Using ChromaDB to Generate Related Blog Content

I generate my blog with Jekyll. I’ve always loved the simplicity and flexibility that Jekyll provides. Jekyll allows us to store data as yaml in _data and retrieve it later. I wanted to copy Simon Willison and generate related content. I don’t have anywhere near the number of articles but it’s the exercise that matters.

Unlike Simon, I really want to use existing tools to do the embedding. Simon is working on quite a number of Python packages. I’m going to start by using ChromaDB to do the heavy-lifting.

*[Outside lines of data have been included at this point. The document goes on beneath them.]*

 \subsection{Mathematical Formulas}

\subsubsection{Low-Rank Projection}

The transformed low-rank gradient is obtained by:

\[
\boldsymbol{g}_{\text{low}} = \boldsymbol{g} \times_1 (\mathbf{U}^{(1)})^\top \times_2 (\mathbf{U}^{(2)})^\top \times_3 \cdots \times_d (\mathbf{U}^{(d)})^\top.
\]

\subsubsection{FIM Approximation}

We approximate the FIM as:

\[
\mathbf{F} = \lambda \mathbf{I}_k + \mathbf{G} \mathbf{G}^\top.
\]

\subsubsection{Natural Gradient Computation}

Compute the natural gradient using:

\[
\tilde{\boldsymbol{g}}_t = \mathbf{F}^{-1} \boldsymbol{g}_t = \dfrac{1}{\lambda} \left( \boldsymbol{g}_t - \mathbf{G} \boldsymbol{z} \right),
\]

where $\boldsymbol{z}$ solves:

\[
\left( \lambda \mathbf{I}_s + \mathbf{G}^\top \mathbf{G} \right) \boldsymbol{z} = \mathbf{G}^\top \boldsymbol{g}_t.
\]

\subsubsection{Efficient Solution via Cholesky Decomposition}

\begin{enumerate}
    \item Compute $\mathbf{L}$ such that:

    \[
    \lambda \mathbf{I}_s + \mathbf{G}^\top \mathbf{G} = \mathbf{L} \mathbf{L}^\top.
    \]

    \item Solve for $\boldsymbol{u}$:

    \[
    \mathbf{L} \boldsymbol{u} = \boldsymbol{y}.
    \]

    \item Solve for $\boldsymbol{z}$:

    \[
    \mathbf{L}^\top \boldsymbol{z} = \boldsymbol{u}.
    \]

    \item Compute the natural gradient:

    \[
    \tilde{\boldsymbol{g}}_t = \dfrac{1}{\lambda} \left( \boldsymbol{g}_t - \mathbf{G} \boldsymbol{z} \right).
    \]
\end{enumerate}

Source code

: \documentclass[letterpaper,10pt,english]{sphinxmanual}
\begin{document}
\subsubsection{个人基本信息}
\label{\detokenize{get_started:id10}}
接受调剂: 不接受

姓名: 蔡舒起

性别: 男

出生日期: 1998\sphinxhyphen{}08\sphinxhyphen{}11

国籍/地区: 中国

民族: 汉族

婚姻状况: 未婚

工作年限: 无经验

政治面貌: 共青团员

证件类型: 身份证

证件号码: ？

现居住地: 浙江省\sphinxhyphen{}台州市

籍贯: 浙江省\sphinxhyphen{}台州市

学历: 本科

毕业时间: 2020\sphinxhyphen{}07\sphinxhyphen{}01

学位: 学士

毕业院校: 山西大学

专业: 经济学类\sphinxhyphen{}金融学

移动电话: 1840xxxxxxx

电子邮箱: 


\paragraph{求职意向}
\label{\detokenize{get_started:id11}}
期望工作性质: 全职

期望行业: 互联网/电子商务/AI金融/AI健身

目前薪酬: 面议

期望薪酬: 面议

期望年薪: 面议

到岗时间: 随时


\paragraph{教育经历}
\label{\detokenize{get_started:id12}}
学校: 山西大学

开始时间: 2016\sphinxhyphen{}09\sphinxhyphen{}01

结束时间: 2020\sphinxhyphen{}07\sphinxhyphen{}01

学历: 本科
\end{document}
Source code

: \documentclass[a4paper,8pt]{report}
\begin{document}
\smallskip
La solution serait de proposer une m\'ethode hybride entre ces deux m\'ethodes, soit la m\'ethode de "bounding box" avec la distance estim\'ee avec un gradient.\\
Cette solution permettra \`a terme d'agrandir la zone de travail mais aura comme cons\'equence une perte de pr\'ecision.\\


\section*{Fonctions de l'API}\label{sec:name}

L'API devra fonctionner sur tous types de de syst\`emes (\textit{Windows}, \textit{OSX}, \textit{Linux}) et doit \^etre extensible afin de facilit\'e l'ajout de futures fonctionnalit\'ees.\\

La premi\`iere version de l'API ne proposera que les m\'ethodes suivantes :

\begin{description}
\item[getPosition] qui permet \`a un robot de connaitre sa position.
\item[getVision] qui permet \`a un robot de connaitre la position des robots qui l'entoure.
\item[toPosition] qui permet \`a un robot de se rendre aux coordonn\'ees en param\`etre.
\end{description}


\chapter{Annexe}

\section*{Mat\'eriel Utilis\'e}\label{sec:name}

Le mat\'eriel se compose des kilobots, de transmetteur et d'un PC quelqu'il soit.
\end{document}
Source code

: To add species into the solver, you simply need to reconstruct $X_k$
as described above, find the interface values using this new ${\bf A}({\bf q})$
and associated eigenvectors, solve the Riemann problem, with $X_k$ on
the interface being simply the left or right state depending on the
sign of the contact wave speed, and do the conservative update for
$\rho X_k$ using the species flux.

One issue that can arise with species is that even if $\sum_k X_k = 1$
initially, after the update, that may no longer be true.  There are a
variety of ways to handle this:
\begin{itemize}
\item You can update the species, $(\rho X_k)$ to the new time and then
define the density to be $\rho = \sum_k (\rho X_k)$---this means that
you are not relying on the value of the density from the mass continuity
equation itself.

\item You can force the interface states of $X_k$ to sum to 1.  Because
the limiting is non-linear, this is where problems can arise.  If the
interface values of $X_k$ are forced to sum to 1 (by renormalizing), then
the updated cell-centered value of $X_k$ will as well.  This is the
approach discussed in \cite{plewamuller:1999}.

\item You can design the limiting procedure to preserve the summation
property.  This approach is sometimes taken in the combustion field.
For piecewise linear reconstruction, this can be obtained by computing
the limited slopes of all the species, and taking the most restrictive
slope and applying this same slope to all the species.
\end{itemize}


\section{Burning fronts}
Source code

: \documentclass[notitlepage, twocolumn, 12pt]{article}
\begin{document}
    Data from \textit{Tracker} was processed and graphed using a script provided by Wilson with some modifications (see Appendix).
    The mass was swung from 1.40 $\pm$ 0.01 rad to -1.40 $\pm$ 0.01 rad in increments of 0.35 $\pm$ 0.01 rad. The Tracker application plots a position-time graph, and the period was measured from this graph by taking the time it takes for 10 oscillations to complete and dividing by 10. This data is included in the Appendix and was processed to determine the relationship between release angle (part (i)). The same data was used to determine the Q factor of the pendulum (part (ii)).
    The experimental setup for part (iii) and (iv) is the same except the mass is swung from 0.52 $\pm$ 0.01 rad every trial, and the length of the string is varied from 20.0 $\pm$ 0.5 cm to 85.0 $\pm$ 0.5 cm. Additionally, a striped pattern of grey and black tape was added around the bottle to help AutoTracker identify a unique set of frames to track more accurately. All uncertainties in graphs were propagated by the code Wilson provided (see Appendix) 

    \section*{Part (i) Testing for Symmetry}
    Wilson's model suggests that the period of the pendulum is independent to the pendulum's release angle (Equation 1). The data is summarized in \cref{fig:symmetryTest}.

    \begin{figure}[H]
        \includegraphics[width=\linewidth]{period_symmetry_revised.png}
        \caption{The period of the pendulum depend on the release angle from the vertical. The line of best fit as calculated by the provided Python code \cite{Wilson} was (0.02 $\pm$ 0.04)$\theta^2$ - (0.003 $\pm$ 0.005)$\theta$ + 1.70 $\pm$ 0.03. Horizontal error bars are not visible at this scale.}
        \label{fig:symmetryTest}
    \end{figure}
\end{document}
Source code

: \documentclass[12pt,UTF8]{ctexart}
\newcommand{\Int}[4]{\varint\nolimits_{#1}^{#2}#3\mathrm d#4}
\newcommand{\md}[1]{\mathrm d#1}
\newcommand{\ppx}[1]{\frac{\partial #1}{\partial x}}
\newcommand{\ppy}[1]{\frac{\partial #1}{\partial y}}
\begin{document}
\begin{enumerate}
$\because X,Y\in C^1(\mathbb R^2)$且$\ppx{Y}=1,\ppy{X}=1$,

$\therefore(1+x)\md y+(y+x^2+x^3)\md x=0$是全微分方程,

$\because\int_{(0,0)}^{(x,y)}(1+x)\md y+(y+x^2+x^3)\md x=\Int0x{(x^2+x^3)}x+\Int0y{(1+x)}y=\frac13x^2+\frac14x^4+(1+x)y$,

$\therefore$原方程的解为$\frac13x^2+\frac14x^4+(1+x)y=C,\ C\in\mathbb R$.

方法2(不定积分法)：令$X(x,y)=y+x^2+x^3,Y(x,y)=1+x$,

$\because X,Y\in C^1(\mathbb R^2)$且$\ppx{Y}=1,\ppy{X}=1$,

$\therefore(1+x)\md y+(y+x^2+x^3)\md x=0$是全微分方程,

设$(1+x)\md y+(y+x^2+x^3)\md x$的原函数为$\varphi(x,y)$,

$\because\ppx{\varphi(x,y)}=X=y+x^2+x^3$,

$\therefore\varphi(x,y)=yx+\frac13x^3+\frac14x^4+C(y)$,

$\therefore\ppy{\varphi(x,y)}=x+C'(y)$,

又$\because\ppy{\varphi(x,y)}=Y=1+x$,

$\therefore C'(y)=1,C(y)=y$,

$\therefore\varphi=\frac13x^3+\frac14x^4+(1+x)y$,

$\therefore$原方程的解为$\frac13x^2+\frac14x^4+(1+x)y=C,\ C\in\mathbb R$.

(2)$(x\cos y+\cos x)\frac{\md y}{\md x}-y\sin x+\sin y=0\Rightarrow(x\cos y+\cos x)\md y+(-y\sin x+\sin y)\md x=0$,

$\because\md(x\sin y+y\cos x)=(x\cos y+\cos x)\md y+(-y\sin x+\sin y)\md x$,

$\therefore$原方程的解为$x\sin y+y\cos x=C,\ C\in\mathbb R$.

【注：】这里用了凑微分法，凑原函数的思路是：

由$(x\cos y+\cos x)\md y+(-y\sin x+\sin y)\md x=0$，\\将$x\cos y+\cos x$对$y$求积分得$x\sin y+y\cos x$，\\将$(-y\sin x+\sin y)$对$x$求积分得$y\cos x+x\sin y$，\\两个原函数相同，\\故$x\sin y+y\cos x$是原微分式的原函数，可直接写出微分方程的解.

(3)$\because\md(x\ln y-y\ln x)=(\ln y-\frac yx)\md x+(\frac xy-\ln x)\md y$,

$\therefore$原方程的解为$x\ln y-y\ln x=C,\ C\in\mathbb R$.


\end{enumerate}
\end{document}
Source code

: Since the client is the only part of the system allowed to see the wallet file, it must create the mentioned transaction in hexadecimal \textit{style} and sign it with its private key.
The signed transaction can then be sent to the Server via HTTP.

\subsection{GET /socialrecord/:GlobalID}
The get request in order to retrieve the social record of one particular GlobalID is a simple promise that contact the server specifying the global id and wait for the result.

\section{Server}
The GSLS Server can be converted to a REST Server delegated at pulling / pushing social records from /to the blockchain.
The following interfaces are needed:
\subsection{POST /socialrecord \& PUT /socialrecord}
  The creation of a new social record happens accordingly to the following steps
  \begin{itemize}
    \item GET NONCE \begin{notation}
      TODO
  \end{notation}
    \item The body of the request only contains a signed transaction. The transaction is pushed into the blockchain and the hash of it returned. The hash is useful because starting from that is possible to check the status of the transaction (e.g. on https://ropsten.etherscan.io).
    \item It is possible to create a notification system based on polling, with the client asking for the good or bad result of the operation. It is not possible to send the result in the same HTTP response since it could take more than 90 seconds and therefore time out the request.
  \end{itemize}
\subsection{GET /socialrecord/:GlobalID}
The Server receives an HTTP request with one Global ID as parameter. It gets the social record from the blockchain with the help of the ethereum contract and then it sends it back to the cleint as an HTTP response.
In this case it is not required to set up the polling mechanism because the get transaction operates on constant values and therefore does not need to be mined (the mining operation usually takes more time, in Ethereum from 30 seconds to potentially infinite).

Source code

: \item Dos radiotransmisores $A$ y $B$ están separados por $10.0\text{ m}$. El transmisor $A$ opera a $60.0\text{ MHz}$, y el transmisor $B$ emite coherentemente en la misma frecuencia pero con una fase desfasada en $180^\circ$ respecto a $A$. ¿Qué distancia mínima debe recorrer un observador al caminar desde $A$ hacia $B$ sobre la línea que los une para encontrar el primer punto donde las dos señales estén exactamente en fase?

ChromaDB describes itself as “the AI-native open-source embedding database”.

It’s written in Python, which is pretty standard for ML tools. This is a minor downside for us, because Jekyll is Ruby based, but given that we’re just going to store this in _data anyway, I can just run it on my machine before pushing for now – I’ll just have to remember.

First we install the dependencies:

pip install chromadb
pip install pyyaml

Then create a python script to run the embedding and save the results to a file.

import os
import yaml
import chromadb
from chromadb.utils import embedding_functions

chroma_client = chromadb.Client()
default_ef = embedding_functions.DefaultEmbeddingFunction()

collection = chroma_client.create_collection(name="vertis-io", embedding_function=default_ef, metadata={ "hnsw:space": "cosine" })

folder_name = "."
allowed_paths = ["_posts"]
markdown_files = []

for root, dirs, files in os.walk(folder_name):
    if any(allowed_path in root for allowed_path in allowed_paths):
        for file in files:
            if file.endswith('.md'):
                file_path = os.path.join(root, file)
                markdown_files.append(file_path)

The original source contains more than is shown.